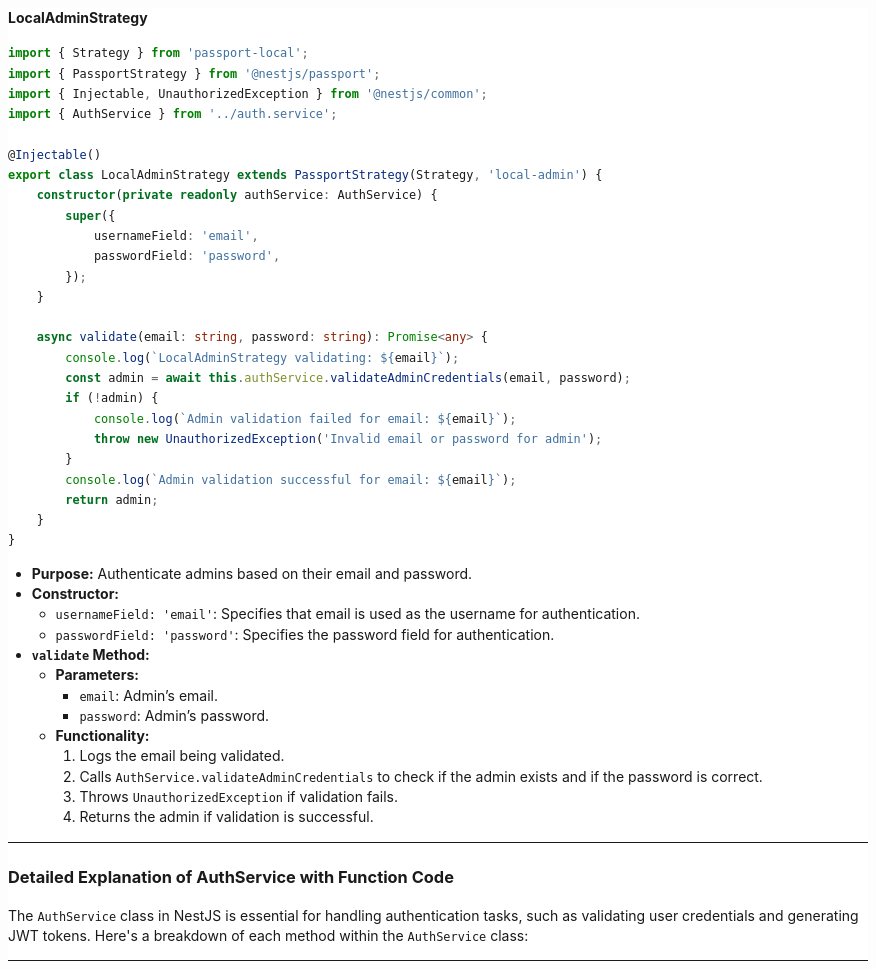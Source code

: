 **LocalAdminStrategy**

```typescript
import { Strategy } from 'passport-local';
import { PassportStrategy } from '@nestjs/passport';
import { Injectable, UnauthorizedException } from '@nestjs/common';
import { AuthService } from '../auth.service';

@Injectable()
export class LocalAdminStrategy extends PassportStrategy(Strategy, 'local-admin') {
    constructor(private readonly authService: AuthService) {
        super({
            usernameField: 'email',
            passwordField: 'password',
        });
    }

    async validate(email: string, password: string): Promise<any> {
        console.log(`LocalAdminStrategy validating: ${email}`);
        const admin = await this.authService.validateAdminCredentials(email, password);
        if (!admin) {
            console.log(`Admin validation failed for email: ${email}`);
            throw new UnauthorizedException('Invalid email or password for admin');
        }
        console.log(`Admin validation successful for email: ${email}`);
        return admin;
    }
}
```

- **Purpose:** Authenticate admins based on their email and password.
- **Constructor:**
  - `usernameField: 'email'`: Specifies that email is used as the username for authentication.
  - `passwordField: 'password'`: Specifies the password field for authentication.
- **`validate` Method:**
  - **Parameters:**
    - `email`: Admin’s email.
    - `password`: Admin’s password.
  - **Functionality:**
    1. Logs the email being validated.
    2. Calls `AuthService.validateAdminCredentials` to check if the admin exists and if the password is correct.
    3. Throws `UnauthorizedException` if validation fails.
    4. Returns the admin if validation is successful.

---
### Detailed Explanation of AuthService with Function Code

The `AuthService` class in NestJS is essential for handling authentication tasks, such as validating user credentials and generating JWT tokens. Here's a breakdown of each method within the `AuthService` class:

---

========================================

**Work request**
Once the lines of the entries containing the word "successful" have been counted, report the number alone.

**Written reply**
2